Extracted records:
- - -

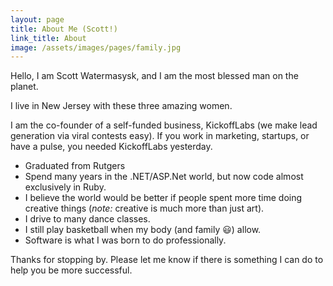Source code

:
 ```yaml
---
layout: page
title: About Me (Scott!)
link_title: About
image: /assets/images/pages/family.jpg
---
```

Hello, I am Scott Watermasysk, and I am the most blessed man on the planet.

I live in New Jersey with these three amazing women.

I am the co-founder of a self-funded business, KickoffLabs (we make lead generation via viral contests easy). If you work in marketing, startups, or have a pulse, you needed KickoffLabs yesterday.

* Graduated from Rutgers
* Spend many years in the .NET/ASP.Net world, but now code almost exclusively in Ruby.
* I believe the world would be better if people spent more time doing creative things (*note:* creative is much more than just art).
* I drive to many dance classes.
* I still play basketball when my body (and family 😃) allow.
* Software is what I was born to do professionally.

Thanks for stopping by. Please let me know if there is something I can do to help you be more successful. 
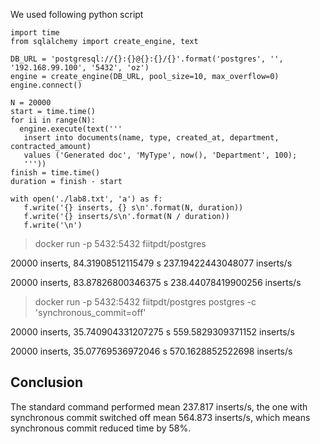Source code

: We used following python script

 ```
import time
from sqlalchemy import create_engine, text

DB_URL = 'postgresql://{}:{}@{}:{}/{}'.format('postgres', '', '192.168.99.100', '5432', 'oz')
engine = create_engine(DB_URL, pool_size=10, max_overflow=0)
engine.connect()

N = 20000
start = time.time()
for ii in range(N):
   engine.execute(text('''
   	insert into documents(name, type, created_at, department, contracted_amount) 
   	values ('Generated doc', 'MyType', now(), 'Department', 100);
   	'''))
finish = time.time()
duration = finish - start

with open('./lab8.txt', 'a') as f:
	f.write('{} inserts, {} s\n'.format(N, duration))
	f.write('{} inserts/s\n'.format(N / duration))
	f.write('\n')
  ```

> docker run -p 5432:5432 fiitpdt/postgres

20000 inserts, 84.31908512115479 s
237.19422443048077 inserts/s

20000 inserts, 83.87826800346375 s
238.44078419900256 inserts/s

> docker run -p 5432:5432 fiitpdt/postgres postgres -c 'synchronous_commit=off'

20000 inserts, 35.740904331207275 s
559.5829309371152 inserts/s

20000 inserts, 35.07769536972046 s
570.1628852522698 inserts/s

## Conclusion

The standard command performed mean 237.817 inserts/s, the one with synchronous commit switched off mean 564.873 inserts/s, which means synchronous commit reduced time by 58%.
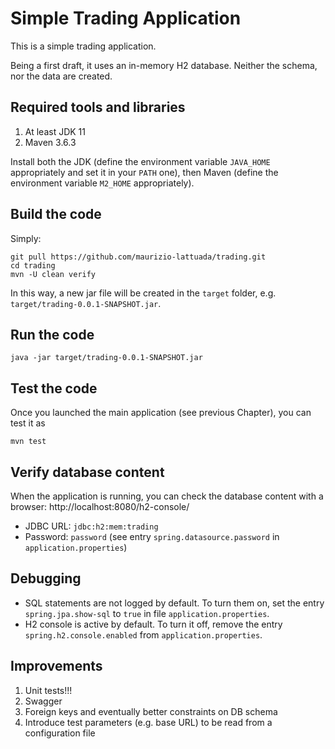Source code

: # Simple Trading Application

This is a simple trading application.

Being a first draft, it uses an in-memory H2 database. Neither the schema, nor the data are created.

## Required tools and libraries

1. At least JDK 11
2. Maven 3.6.3

Install both the JDK (define the environment variable `JAVA_HOME` appropriately and set 
it in your `PATH` one), then Maven (define the environment variable `M2_HOME` appropriately).

## Build the code

Simply:
```shell
git pull https://github.com/maurizio-lattuada/trading.git
cd trading
mvn -U clean verify
```

In this way, a new jar file will be created in the `target` folder, e.g. 
`target/trading-0.0.1-SNAPSHOT.jar`.

## Run the code

```shell
java -jar target/trading-0.0.1-SNAPSHOT.jar
```

## Test the code

Once you launched the main application (see previous Chapter), you can test it as
```shell
mvn test
```

## Verify database content
When the application is running, you can check the database content with a browser: http://localhost:8080/h2-console/
* JDBC URL: `jdbc:h2:mem:trading`
* Password: `password` (see entry `spring.datasource.password` in `application.properties`)

## Debugging
* SQL statements are not logged by default. To turn them on, set the entry `spring.jpa.show-sql` 
to `true` in file `application.properties`.
* H2 console is active by default. To turn it off, remove the entry `spring.h2.console.enabled` 
from `application.properties`.

## Improvements

1. Unit tests!!!
2. Swagger
3. Foreign keys and eventually better constraints on DB schema
4. Introduce test parameters (e.g. base URL) to be read from a configuration file

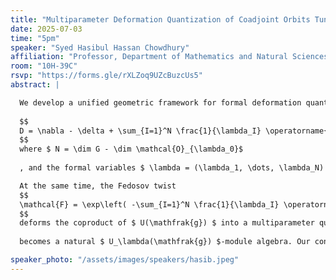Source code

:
 ```yaml
---
title: "Multiparameter Deformation Quantization of Coadjoint Orbits Tuned to the Unitary Dual"
date: 2025-07-03
time: "5pm"
speaker: "Syed Hasibul Hassan Chowdhury"
affiliation: "Professor, Department of Mathematics and Natural Sciences, BRAC University"
room: "10H-39C"
rsvp: "https://forms.gle/rXLZoq9UZcBuzcUs5"
abstract: |

  We develop a unified geometric framework for formal deformation quantization of coadjoint orbits of a Lie group $ G $ with Lie algebra $ \mathfrak{g} $, in which the \emph{internal} deformation parameters themselves range over the unitary dual $ \widehat{G} $. For each coadjoint orbit $ \mathcal{O}_{\lambda_0} \subset \mathfrak{g}^* $, the dual vector space of the Lie algebra $ \mathfrak{g} $, one constructs a Fedosov-type flat connection on the analogue of the single-parameter Weyl algebra bundle
  
  $$
  D = \nabla - \delta + \sum_{I=1}^N \frac{1}{\lambda_I} \operatorname{ad}(r_I)
  $$
  where $ N = \dim G - \dim \mathcal{O}_{\lambda_0}$ 
  
  , and the formal variables $ \lambda = (\lambda_1, \dots, \lambda_N) \in \widehat{G} $ label transverse directions to the orbit. We call the underlying bundle a $ \mathfrak{g}[[\lambda]] $-bundle. Imposing holonomy quantization on the compactified parameter torus forces $ \lambda $ to lie in the discrete set of actual unitary parameters, so that the resulting star product algebra $ C^\infty(\mathcal{O}_{\lambda_0})[[\lambda ]], *\lambda $ specializes—without additional projection—to the matrix algebra of the corresponding genuine irreducible representation of $ G $.

  At the same time, the Fedosov twist
  $$
  \mathcal{F} = \exp\left( -\sum_{I=1}^N \frac{1}{\lambda_I} \operatorname{ad}(r_I) \right)
  $$
  deforms the coproduct of $ U(\mathfrak{g}) $ into a multiparameter quantum group $ U_\lambda(\mathfrak{g}) $, and one checks that $ C^\infty(\mathcal{O}_{\lambda_0})[[\lambda]]$
  
  becomes a natural $ U_\lambda(\mathfrak{g}) $-module algebra. Our construction thus marries three pillars—symplectic geometry, Hopf-algebra deformation, and exact matching to the group’s unirreps—into a single, coherent deformation-quantization picture.

speaker_photo: "/assets/images/speakers/hasib.jpeg"
---
```


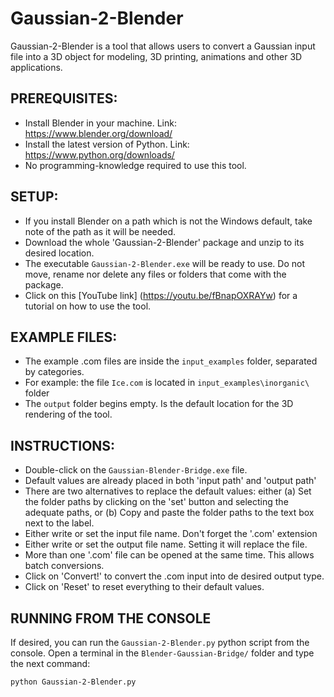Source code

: # Gaussian-2-Blender

Gaussian-2-Blender is a tool that allows users to convert a Gaussian input file into a 3D object for modeling, 3D printing, animations and other 3D applications.

## PREREQUISITES:
- Install Blender in your machine. Link: https://www.blender.org/download/
- Install the latest version of Python. Link: https://www.python.org/downloads/
- No programming-knowledge required to use this tool.

## SETUP:
- If you install Blender on a path which is not the Windows default, take note of the path as it will be needed.
- Download the whole 'Gaussian-2-Blender' package and unzip to its desired location.
- The executable `Gaussian-2-Blender.exe` will be ready to use. Do not move, rename nor delete any files or folders that come with the package.
- Click on this [YouTube link] (https://youtu.be/fBnapOXRAYw) for a tutorial on how to use the tool.

## EXAMPLE FILES:
- The example .com files are inside the `input_examples` folder, separated by categories.
- For example: the file `Ice.com` is located in `input_examples\inorganic\` folder
- The `output` folder begins empty. Is the default location for the 3D rendering of the tool. 

## INSTRUCTIONS:
- Double-click on the `Gaussian-Blender-Bridge.exe` file.
- Default values are already placed in both 'input path' and 'output path'
- There are two alternatives to replace the default values: either (a) Set the folder paths by clicking on the 'set' button and selecting the adequate paths, or (b) Copy and paste the folder paths to the text box next to the label.
- Either write or set the input file name. Don't forget the '.com' extension
- Either write or set the output file name. Setting it will replace the file.
- More than one '.com' file can be opened at the same time. This allows batch conversions.
- Click on 'Convert!' to convert the .com input into de desired output type.
- Click on 'Reset' to reset everything to their default values.

## RUNNING FROM THE CONSOLE
If desired, you can run the `Gaussian-2-Blender.py` python script from the console.
Open a terminal in the `Blender-Gaussian-Bridge/` folder and type the next command:
```bash
python Gaussian-2-Blender.py
```
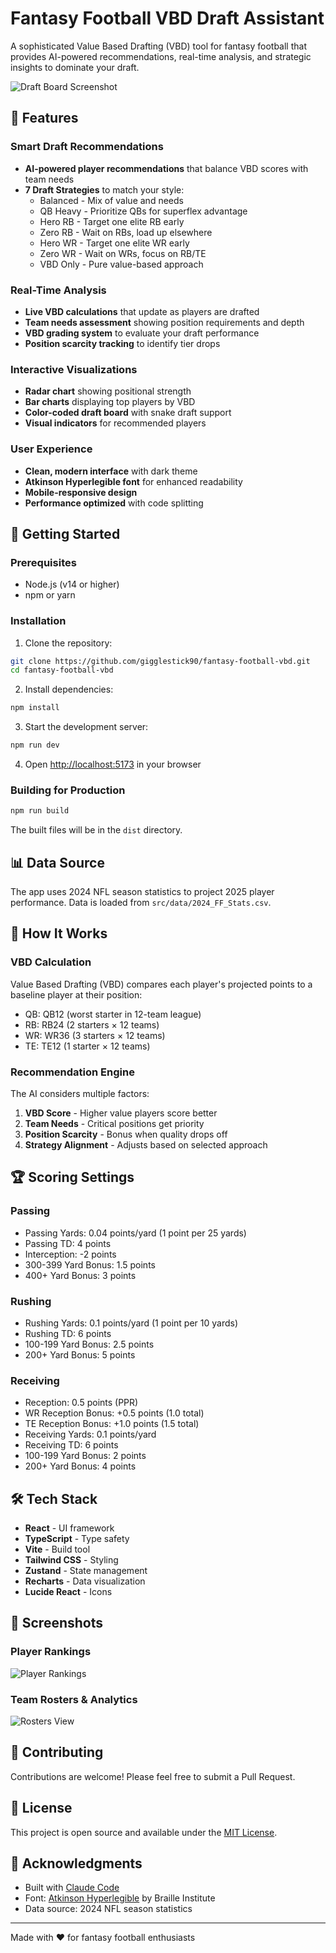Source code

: # Fantasy Football VBD Draft Assistant

A sophisticated Value Based Drafting (VBD) tool for fantasy football that provides AI-powered recommendations, real-time analysis, and strategic insights to dominate your draft.

![Draft Board Screenshot](https://github.com/gigglestick90/fantasy-football-vbd/blob/main/Images/Current_Iteration_Draft_Board.png?raw=true)

## 🏈 Features

### Smart Draft Recommendations
- **AI-powered player recommendations** that balance VBD scores with team needs
- **7 Draft Strategies** to match your style:
  - Balanced - Mix of value and needs
  - QB Heavy - Prioritize QBs for superflex advantage
  - Hero RB - Target one elite RB early
  - Zero RB - Wait on RBs, load up elsewhere
  - Hero WR - Target one elite WR early
  - Zero WR - Wait on WRs, focus on RB/TE
  - VBD Only - Pure value-based approach

### Real-Time Analysis
- **Live VBD calculations** that update as players are drafted
- **Team needs assessment** showing position requirements and depth
- **VBD grading system** to evaluate your draft performance
- **Position scarcity tracking** to identify tier drops

### Interactive Visualizations
- **Radar chart** showing positional strength
- **Bar charts** displaying top players by VBD
- **Color-coded draft board** with snake draft support
- **Visual indicators** for recommended players

### User Experience
- **Clean, modern interface** with dark theme
- **Atkinson Hyperlegible font** for enhanced readability
- **Mobile-responsive design**
- **Performance optimized** with code splitting

## 🚀 Getting Started

### Prerequisites
- Node.js (v14 or higher)
- npm or yarn

### Installation

1. Clone the repository:
```bash
git clone https://github.com/gigglestick90/fantasy-football-vbd.git
cd fantasy-football-vbd
```

2. Install dependencies:
```bash
npm install
```

3. Start the development server:
```bash
npm run dev
```

4. Open [http://localhost:5173](http://localhost:5173) in your browser

### Building for Production

```bash
npm run build
```

The built files will be in the `dist` directory.

## 📊 Data Source

The app uses 2024 NFL season statistics to project 2025 player performance. Data is loaded from `src/data/2024_FF_Stats.csv`.

## 🎯 How It Works

### VBD Calculation
Value Based Drafting (VBD) compares each player's projected points to a baseline player at their position:
- QB: QB12 (worst starter in 12-team league)
- RB: RB24 (2 starters × 12 teams)
- WR: WR36 (3 starters × 12 teams)
- TE: TE12 (1 starter × 12 teams)

### Recommendation Engine
The AI considers multiple factors:
1. **VBD Score** - Higher value players score better
2. **Team Needs** - Critical positions get priority
3. **Position Scarcity** - Bonus when quality drops off
4. **Strategy Alignment** - Adjusts based on selected approach

## 🏆 Scoring Settings

### Passing
- Passing Yards: 0.04 points/yard (1 point per 25 yards)
- Passing TD: 4 points
- Interception: -2 points
- 300-399 Yard Bonus: 1.5 points
- 400+ Yard Bonus: 3 points

### Rushing
- Rushing Yards: 0.1 points/yard (1 point per 10 yards)
- Rushing TD: 6 points
- 100-199 Yard Bonus: 2.5 points
- 200+ Yard Bonus: 5 points

### Receiving
- Reception: 0.5 points (PPR)
- WR Reception Bonus: +0.5 points (1.0 total)
- TE Reception Bonus: +1.0 points (1.5 total)
- Receiving Yards: 0.1 points/yard
- Receiving TD: 6 points
- 100-199 Yard Bonus: 2 points
- 200+ Yard Bonus: 4 points

## 🛠️ Tech Stack

- **React** - UI framework
- **TypeScript** - Type safety
- **Vite** - Build tool
- **Tailwind CSS** - Styling
- **Zustand** - State management
- **Recharts** - Data visualization
- **Lucide React** - Icons

## 📱 Screenshots

### Player Rankings
![Player Rankings](https://github.com/gigglestick90/fantasy-football-vbd/blob/main/Images/Current_Iteration_Player_Rankings.png?raw=true)

### Team Rosters & Analytics
![Rosters View](https://github.com/gigglestick90/fantasy-football-vbd/blob/main/Images/Current_Iteration_Rosters.png?raw=true)

## 🤝 Contributing

Contributions are welcome! Please feel free to submit a Pull Request.

## 📄 License

This project is open source and available under the [MIT License](LICENSE).

## 🙏 Acknowledgments

- Built with [Claude Code](https://claude.ai/code)
- Font: [Atkinson Hyperlegible](https://brailleinstitute.org/freefont) by Braille Institute
- Data source: 2024 NFL season statistics

---

Made with ❤️ for fantasy football enthusiasts
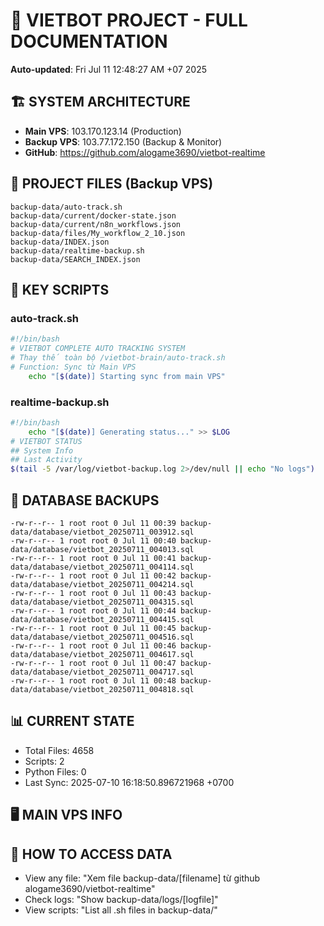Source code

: # 🤖 VIETBOT PROJECT - FULL DOCUMENTATION
**Auto-updated**: Fri Jul 11 12:48:27 AM +07 2025

## 🏗️ SYSTEM ARCHITECTURE
- **Main VPS**: 103.170.123.14 (Production)
- **Backup VPS**: 103.77.172.150 (Backup & Monitor)
- **GitHub**: https://github.com/alogame3690/vietbot-realtime

## 📁 PROJECT FILES (Backup VPS)
```
backup-data/auto-track.sh
backup-data/current/docker-state.json
backup-data/current/n8n_workflows.json
backup-data/files/My_workflow_2_10.json
backup-data/INDEX.json
backup-data/realtime-backup.sh
backup-data/SEARCH_INDEX.json
```

## 🔧 KEY SCRIPTS
### auto-track.sh
```bash
#!/bin/bash
# VIETBOT COMPLETE AUTO TRACKING SYSTEM
# Thay thế toàn bộ /vietbot-brain/auto-track.sh
# Function: Sync từ Main VPS
    echo "[$(date)] Starting sync from main VPS"
```
### realtime-backup.sh
```bash
#!/bin/bash
    echo "[$(date)] Generating status..." >> $LOG
# VIETBOT STATUS
## System Info
## Last Activity
$(tail -5 /var/log/vietbot-backup.log 2>/dev/null || echo "No logs")
```

## 💾 DATABASE BACKUPS
```
-rw-r--r-- 1 root root 0 Jul 11 00:39 backup-data/database/vietbot_20250711_003912.sql
-rw-r--r-- 1 root root 0 Jul 11 00:40 backup-data/database/vietbot_20250711_004013.sql
-rw-r--r-- 1 root root 0 Jul 11 00:41 backup-data/database/vietbot_20250711_004114.sql
-rw-r--r-- 1 root root 0 Jul 11 00:42 backup-data/database/vietbot_20250711_004214.sql
-rw-r--r-- 1 root root 0 Jul 11 00:43 backup-data/database/vietbot_20250711_004315.sql
-rw-r--r-- 1 root root 0 Jul 11 00:44 backup-data/database/vietbot_20250711_004415.sql
-rw-r--r-- 1 root root 0 Jul 11 00:45 backup-data/database/vietbot_20250711_004516.sql
-rw-r--r-- 1 root root 0 Jul 11 00:46 backup-data/database/vietbot_20250711_004617.sql
-rw-r--r-- 1 root root 0 Jul 11 00:47 backup-data/database/vietbot_20250711_004717.sql
-rw-r--r-- 1 root root 0 Jul 11 00:48 backup-data/database/vietbot_20250711_004818.sql
```

## 📊 CURRENT STATE
- Total Files: 4658
- Scripts: 2
- Python Files: 0
- Last Sync: 2025-07-10 16:18:50.896721968 +0700

## 🖥️ MAIN VPS INFO


## 🚨 HOW TO ACCESS DATA
- View any file: "Xem file backup-data/[filename] từ github alogame3690/vietbot-realtime"
- Check logs: "Show backup-data/logs/[logfile]"
- View scripts: "List all .sh files in backup-data/"
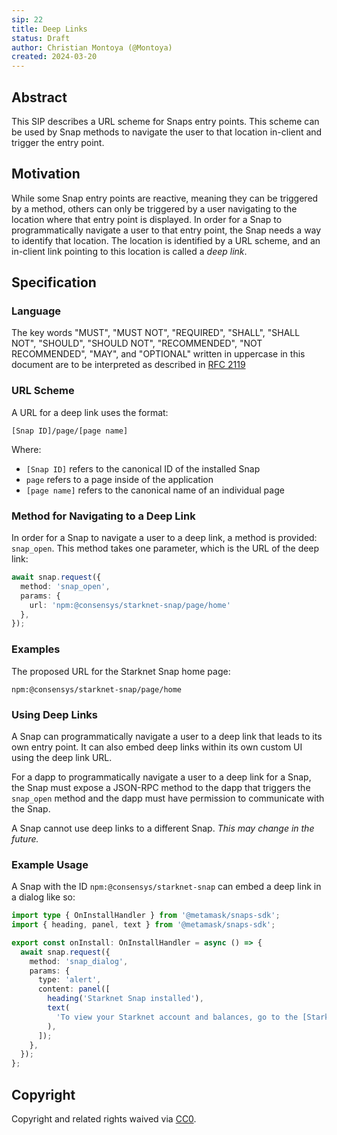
 ```yaml
---
sip: 22
title: Deep Links
status: Draft
author: Christian Montoya (@Montoya)
created: 2024-03-20
---
```


## Abstract

This SIP describes a URL scheme for Snaps entry points. This scheme can be used by Snap methods to navigate the user to that location in-client and trigger the entry point. 

## Motivation

While some Snap entry points are reactive, meaning they can be triggered by a method, others can only be triggered by a user navigating to the location where that entry point is displayed. In order for a Snap to programmatically navigate a user to that entry point, the Snap needs a way to identify that location. The location is identified by a URL scheme, and an in-client link pointing to this location is called a _deep link_.

## Specification

### Language

The key words "MUST", "MUST NOT", "REQUIRED", "SHALL", "SHALL NOT",
"SHOULD", "SHOULD NOT", "RECOMMENDED", "NOT RECOMMENDED", "MAY", and
"OPTIONAL" written in uppercase in this document are to be interpreted as described in [RFC 2119](https://www.ietf.org/rfc/rfc2119.txt)

### URL Scheme 

A URL for a deep link uses the format: 

`[Snap ID]/page/[page name]`

Where: 

- `[Snap ID]` refers to the canonical ID of the installed Snap
- `page` refers to a page inside of the application 
- `[page name]` refers to the canonical name of an individual page 

### Method for Navigating to a Deep Link

In order for a Snap to navigate a user to a deep link, a method is provided: 
`snap_open`. 
This method takes one parameter, which is the URL of the deep link: 

```typescript
await snap.request({
  method: 'snap_open',
  params: {
    url: 'npm:@consensys/starknet-snap/page/home'
  },
});
```

### Examples

The proposed URL for the Starknet Snap home page: 

`npm:@consensys/starknet-snap/page/home`

### Using Deep Links

A Snap can programmatically navigate a user to a deep link that leads to its own entry point. 
It can also embed deep links within its own custom UI using the deep link URL. 

For a dapp to programmatically navigate a user to a deep link for a Snap, the Snap must expose a JSON-RPC method to the dapp that triggers the `snap_open` method and the dapp must have permission to communicate with the Snap. 

A Snap cannot use deep links to a different Snap. _This may change in the future._

### Example Usage 

A Snap with the ID 
`npm:@consensys/starknet-snap` 
can embed a deep link in a dialog like so: 

```typescript
import type { OnInstallHandler } from '@metamask/snaps-sdk';
import { heading, panel, text } from '@metamask/snaps-sdk';

export const onInstall: OnInstallHandler = async () => {
  await snap.request({
    method: 'snap_dialog',
    params: {
      type: 'alert',
      content: panel([
        heading('Starknet Snap installed'),
        text(
          'To view your Starknet account and balances, go to the [Starknet Snap home page](npm:@consensys/starknet-snap/page/home).',
        ),
      ]);
    },
  });
};
```

## Copyright

Copyright and related rights waived via [CC0](../LICENSE).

- - -

- [Assignment]:
Copy each line of the data above that holds "Copyright".

- [Written reply]:
## Copyright
Copyright and related rights waived via [CC0](../LICENSE).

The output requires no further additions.